### What needs to be done
Your answer should contain only the lines from the top of the data below down through the one with "3. ✅ Pulls Docker images", transcribed exactly and without pictures; please include nothing more.

Stored data entries
'''

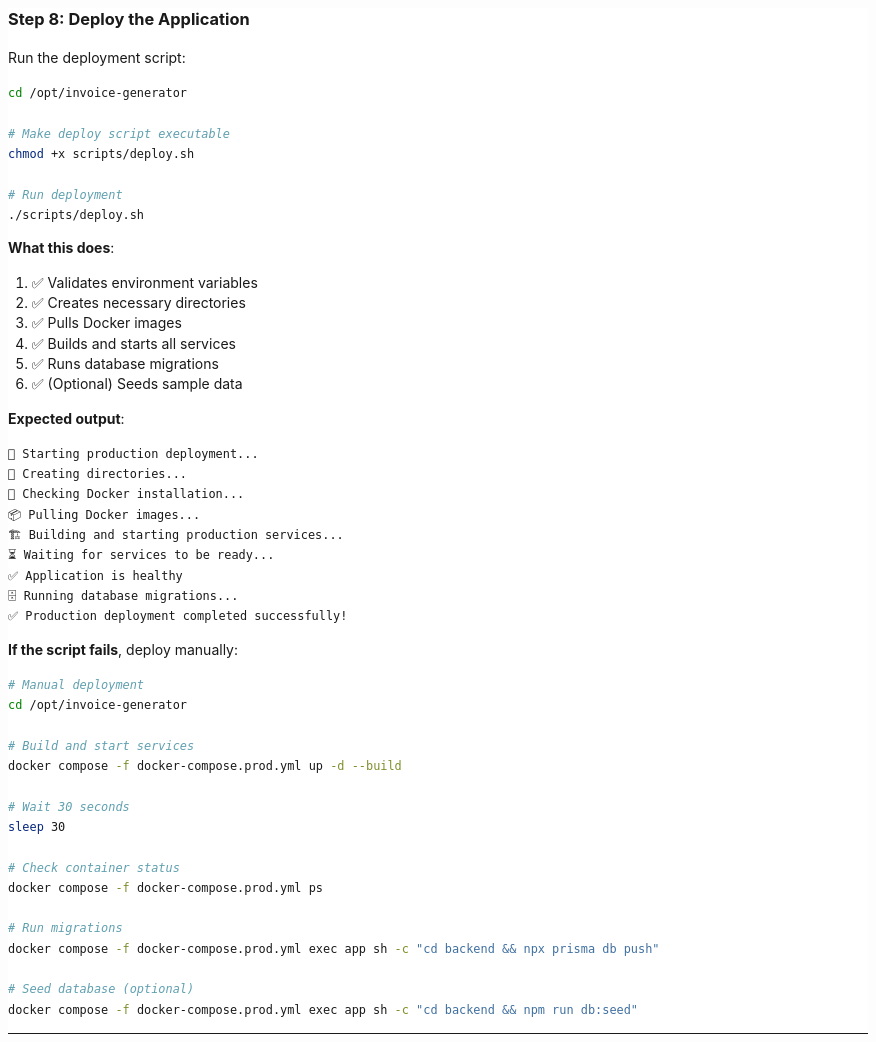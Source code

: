 
### Step 8: Deploy the Application

Run the deployment script:

```bash
cd /opt/invoice-generator

# Make deploy script executable
chmod +x scripts/deploy.sh

# Run deployment
./scripts/deploy.sh
```

**What this does**:
1. ✅ Validates environment variables
2. ✅ Creates necessary directories
3. ✅ Pulls Docker images
4. ✅ Builds and starts all services
5. ✅ Runs database migrations
6. ✅ (Optional) Seeds sample data

**Expected output**:
```
🚀 Starting production deployment...
📁 Creating directories...
🐳 Checking Docker installation...
📦 Pulling Docker images...
🏗️ Building and starting production services...
⏳ Waiting for services to be ready...
✅ Application is healthy
🗄️ Running database migrations...
✅ Production deployment completed successfully!
```

**If the script fails**, deploy manually:

```bash
# Manual deployment
cd /opt/invoice-generator

# Build and start services
docker compose -f docker-compose.prod.yml up -d --build

# Wait 30 seconds
sleep 30

# Check container status
docker compose -f docker-compose.prod.yml ps

# Run migrations
docker compose -f docker-compose.prod.yml exec app sh -c "cd backend && npx prisma db push"

# Seed database (optional)
docker compose -f docker-compose.prod.yml exec app sh -c "cd backend && npm run db:seed"
```

---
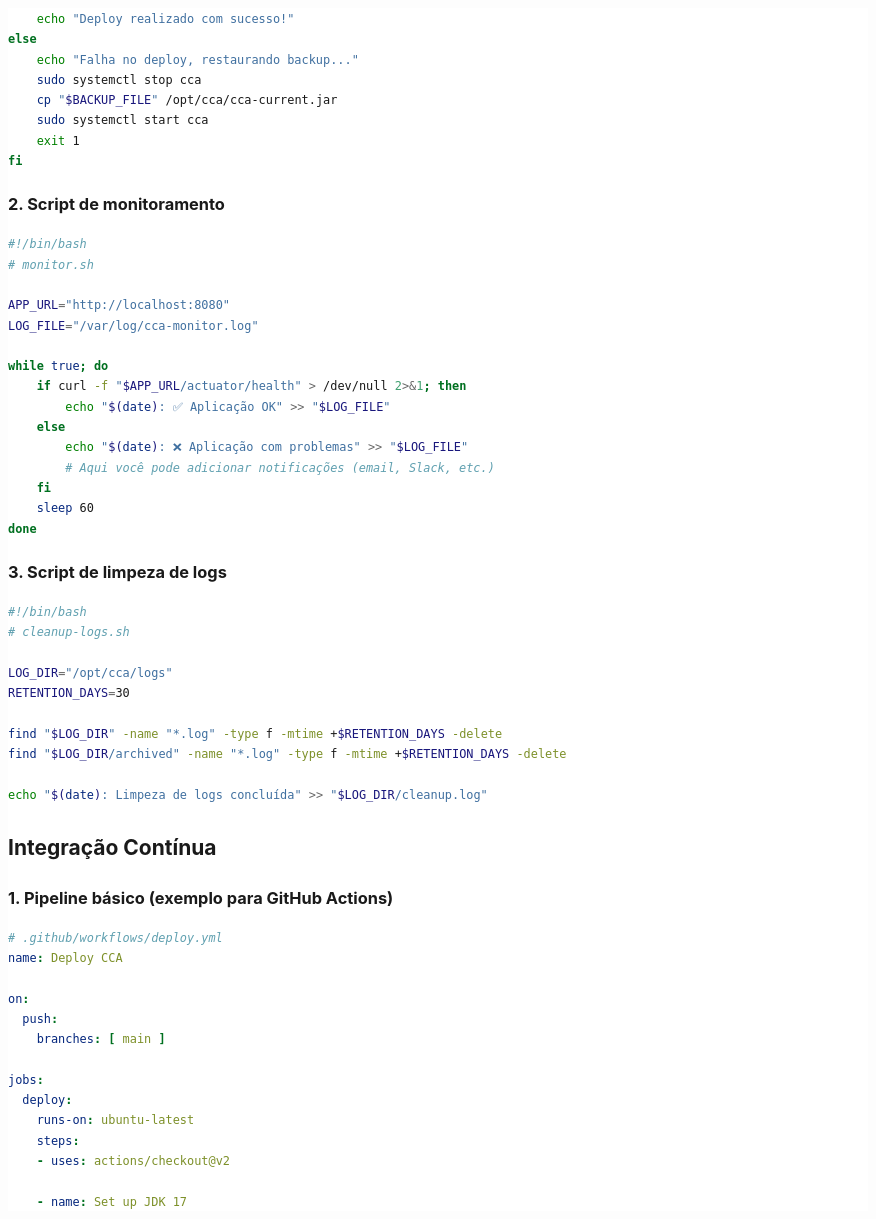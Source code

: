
 ```bash
    echo "Deploy realizado com sucesso!"
else
    echo "Falha no deploy, restaurando backup..."
    sudo systemctl stop cca
    cp "$BACKUP_FILE" /opt/cca/cca-current.jar
    sudo systemctl start cca
    exit 1
fi
```

### 2. Script de monitoramento

```bash
#!/bin/bash
# monitor.sh

APP_URL="http://localhost:8080"
LOG_FILE="/var/log/cca-monitor.log"

while true; do
    if curl -f "$APP_URL/actuator/health" > /dev/null 2>&1; then
        echo "$(date): ✅ Aplicação OK" >> "$LOG_FILE"
    else
        echo "$(date): ❌ Aplicação com problemas" >> "$LOG_FILE"
        # Aqui você pode adicionar notificações (email, Slack, etc.)
    fi
    sleep 60
done
```

### 3. Script de limpeza de logs

```bash
#!/bin/bash
# cleanup-logs.sh

LOG_DIR="/opt/cca/logs"
RETENTION_DAYS=30

find "$LOG_DIR" -name "*.log" -type f -mtime +$RETENTION_DAYS -delete
find "$LOG_DIR/archived" -name "*.log" -type f -mtime +$RETENTION_DAYS -delete

echo "$(date): Limpeza de logs concluída" >> "$LOG_DIR/cleanup.log"
```

## Integração Contínua

### 1. Pipeline básico (exemplo para GitHub Actions)

```yaml
# .github/workflows/deploy.yml
name: Deploy CCA

on:
  push:
    branches: [ main ]

jobs:
  deploy:
    runs-on: ubuntu-latest
    steps:
    - uses: actions/checkout@v2
    
    - name: Set up JDK 17
```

'''

### Finished exercise
Source code

: 
### Step 8: Deploy the Application

Run the deployment script:

```bash
cd /opt/invoice-generator

# Make deploy script executable
chmod +x scripts/deploy.sh

# Run deployment
./scripts/deploy.sh
```

**What this does**:
1. ✅ Validates environment variables
2. ✅ Creates necessary directories
3. ✅ Pulls Docker images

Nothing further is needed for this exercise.